◆ **WHAT THE EXERCISE ASKS**: The result should be every line in the data below that carries the string "github".

(Stored data entries)

━━━

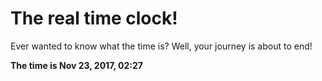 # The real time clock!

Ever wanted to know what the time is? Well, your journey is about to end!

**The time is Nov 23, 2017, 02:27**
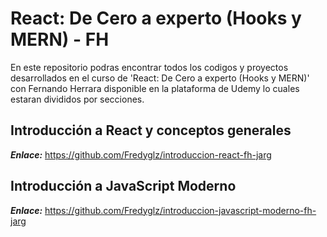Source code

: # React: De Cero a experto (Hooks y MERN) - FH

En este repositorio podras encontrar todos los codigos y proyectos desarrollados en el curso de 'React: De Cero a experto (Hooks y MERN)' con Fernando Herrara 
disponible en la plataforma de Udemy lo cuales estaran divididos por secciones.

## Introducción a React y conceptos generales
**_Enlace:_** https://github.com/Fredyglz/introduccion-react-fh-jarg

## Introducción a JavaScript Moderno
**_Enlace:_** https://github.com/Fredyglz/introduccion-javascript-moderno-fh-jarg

━━━

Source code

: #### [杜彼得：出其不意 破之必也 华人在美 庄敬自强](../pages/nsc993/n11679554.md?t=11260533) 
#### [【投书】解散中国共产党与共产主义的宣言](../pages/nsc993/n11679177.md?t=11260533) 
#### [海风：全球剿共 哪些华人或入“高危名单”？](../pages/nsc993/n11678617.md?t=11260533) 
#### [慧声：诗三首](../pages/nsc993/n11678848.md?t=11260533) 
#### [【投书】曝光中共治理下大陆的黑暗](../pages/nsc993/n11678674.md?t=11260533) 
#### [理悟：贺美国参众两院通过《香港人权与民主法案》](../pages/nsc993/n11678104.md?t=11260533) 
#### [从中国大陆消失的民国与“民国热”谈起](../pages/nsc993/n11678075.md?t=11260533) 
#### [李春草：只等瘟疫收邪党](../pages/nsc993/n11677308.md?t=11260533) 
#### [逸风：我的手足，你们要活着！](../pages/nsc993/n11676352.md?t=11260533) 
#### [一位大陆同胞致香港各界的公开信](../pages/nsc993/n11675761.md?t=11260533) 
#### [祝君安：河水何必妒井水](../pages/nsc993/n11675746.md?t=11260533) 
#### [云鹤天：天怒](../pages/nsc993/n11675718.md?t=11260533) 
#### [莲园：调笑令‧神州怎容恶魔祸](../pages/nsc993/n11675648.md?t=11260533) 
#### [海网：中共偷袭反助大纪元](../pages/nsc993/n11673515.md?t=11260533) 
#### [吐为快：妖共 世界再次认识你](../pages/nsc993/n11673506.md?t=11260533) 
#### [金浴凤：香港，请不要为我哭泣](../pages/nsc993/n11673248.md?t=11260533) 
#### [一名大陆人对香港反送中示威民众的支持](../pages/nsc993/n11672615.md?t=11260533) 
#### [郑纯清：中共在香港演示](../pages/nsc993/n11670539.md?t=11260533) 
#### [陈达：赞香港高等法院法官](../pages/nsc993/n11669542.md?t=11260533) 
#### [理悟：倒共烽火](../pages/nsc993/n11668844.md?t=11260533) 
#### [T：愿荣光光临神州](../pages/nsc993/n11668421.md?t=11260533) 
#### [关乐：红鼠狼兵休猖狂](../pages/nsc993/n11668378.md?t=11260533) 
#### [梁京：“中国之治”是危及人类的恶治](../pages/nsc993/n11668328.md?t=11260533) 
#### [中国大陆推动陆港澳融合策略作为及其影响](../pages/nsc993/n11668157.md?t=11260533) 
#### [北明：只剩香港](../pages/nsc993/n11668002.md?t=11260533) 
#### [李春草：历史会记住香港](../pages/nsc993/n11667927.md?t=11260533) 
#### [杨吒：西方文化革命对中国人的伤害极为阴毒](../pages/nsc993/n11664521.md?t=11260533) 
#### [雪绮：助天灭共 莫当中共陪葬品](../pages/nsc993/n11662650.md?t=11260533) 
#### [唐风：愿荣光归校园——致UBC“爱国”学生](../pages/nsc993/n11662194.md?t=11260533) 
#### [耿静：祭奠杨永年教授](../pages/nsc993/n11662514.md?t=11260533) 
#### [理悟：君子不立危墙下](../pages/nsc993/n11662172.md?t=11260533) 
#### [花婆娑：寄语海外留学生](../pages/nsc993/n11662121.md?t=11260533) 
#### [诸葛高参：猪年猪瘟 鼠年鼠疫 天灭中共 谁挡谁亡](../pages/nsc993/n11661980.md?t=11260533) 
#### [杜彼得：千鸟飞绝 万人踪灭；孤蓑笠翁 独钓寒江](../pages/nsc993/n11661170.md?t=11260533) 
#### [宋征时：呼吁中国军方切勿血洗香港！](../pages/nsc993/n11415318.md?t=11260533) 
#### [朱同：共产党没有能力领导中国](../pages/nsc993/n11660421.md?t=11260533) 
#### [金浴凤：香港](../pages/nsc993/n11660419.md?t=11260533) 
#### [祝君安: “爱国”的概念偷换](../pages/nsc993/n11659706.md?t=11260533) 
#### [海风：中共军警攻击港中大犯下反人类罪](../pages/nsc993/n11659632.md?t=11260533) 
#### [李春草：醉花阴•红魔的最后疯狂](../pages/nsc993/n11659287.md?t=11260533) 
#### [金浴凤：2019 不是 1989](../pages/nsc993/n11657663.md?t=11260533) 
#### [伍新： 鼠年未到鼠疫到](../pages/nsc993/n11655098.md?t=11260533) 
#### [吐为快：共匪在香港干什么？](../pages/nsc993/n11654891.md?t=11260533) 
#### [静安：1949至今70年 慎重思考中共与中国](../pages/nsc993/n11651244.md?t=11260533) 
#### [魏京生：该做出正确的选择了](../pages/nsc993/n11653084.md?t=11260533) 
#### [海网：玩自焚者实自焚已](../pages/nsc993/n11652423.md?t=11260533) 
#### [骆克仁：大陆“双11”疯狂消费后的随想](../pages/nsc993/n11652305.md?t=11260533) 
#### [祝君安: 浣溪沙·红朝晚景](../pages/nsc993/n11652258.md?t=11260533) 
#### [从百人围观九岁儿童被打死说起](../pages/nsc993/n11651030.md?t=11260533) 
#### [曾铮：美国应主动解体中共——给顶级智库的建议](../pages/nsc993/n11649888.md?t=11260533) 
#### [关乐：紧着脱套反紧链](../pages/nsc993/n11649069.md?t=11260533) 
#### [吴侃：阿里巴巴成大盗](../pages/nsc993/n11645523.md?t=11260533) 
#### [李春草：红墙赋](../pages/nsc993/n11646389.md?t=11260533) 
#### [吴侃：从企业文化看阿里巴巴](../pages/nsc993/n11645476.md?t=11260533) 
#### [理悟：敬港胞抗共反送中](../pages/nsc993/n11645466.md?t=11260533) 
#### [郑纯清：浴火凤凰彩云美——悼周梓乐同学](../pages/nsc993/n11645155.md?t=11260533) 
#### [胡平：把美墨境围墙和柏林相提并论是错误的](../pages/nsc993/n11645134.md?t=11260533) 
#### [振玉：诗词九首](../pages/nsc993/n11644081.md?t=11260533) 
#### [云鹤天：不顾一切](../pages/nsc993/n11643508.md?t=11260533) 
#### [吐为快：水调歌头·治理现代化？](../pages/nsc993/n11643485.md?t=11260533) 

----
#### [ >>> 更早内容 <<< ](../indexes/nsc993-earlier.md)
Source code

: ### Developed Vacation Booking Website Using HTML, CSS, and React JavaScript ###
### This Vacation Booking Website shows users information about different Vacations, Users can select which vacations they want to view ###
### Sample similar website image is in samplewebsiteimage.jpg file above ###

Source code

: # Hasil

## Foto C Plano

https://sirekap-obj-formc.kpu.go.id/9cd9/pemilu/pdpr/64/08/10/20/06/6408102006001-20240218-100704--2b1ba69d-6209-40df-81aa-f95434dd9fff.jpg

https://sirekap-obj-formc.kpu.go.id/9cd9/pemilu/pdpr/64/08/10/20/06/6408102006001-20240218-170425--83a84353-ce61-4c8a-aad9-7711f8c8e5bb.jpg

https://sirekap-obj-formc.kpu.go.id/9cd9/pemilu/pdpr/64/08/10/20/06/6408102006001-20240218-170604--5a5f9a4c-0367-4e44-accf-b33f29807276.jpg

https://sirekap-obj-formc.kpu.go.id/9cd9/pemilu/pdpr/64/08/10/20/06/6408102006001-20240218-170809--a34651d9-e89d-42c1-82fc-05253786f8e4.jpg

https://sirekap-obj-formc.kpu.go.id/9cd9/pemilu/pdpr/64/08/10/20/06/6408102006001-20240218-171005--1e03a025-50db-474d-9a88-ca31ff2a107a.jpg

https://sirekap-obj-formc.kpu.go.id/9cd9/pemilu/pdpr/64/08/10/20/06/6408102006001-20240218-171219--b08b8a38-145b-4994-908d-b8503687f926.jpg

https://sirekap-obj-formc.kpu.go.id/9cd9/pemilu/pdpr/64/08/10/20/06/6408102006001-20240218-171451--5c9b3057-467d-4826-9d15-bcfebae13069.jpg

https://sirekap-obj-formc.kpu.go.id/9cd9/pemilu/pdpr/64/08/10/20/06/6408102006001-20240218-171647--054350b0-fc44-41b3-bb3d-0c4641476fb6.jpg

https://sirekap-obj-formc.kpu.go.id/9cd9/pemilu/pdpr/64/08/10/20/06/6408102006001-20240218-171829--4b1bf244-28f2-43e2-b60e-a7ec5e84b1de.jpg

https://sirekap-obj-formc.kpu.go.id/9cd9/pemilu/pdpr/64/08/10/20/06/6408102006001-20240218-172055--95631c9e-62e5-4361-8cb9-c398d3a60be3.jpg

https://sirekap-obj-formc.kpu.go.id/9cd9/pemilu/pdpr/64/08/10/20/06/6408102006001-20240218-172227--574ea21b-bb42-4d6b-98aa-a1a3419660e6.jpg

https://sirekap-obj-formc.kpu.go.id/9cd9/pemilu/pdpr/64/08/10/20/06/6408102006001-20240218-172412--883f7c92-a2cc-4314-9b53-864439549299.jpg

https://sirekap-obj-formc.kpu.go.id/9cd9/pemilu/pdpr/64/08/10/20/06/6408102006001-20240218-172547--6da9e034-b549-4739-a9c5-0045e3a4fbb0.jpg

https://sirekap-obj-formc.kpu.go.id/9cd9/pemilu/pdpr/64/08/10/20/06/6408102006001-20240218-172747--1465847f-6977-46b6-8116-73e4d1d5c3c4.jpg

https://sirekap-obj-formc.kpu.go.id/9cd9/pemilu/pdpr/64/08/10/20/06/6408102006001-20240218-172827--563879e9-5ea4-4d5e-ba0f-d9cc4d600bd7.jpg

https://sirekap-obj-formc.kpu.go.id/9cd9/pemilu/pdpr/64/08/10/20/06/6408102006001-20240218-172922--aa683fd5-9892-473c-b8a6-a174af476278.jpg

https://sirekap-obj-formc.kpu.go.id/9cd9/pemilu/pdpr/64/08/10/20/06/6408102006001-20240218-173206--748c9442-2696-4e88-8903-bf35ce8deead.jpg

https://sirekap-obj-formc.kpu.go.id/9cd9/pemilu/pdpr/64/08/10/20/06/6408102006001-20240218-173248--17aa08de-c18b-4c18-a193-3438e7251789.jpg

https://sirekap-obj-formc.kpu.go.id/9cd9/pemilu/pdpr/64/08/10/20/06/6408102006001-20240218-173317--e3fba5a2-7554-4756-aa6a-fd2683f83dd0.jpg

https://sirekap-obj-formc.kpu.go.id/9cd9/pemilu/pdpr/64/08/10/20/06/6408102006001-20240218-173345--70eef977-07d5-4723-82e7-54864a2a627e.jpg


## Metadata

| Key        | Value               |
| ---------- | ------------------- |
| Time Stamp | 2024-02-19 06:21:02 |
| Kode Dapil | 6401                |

━━━

◆ **COMPLETED EXERCISE**:
**_Enlace:_** https://github.com/Fredyglz/introduccion-react-fh-jarg
**_Enlace:_** https://github.com/Fredyglz/introduccion-javascript-moderno-fh-jarg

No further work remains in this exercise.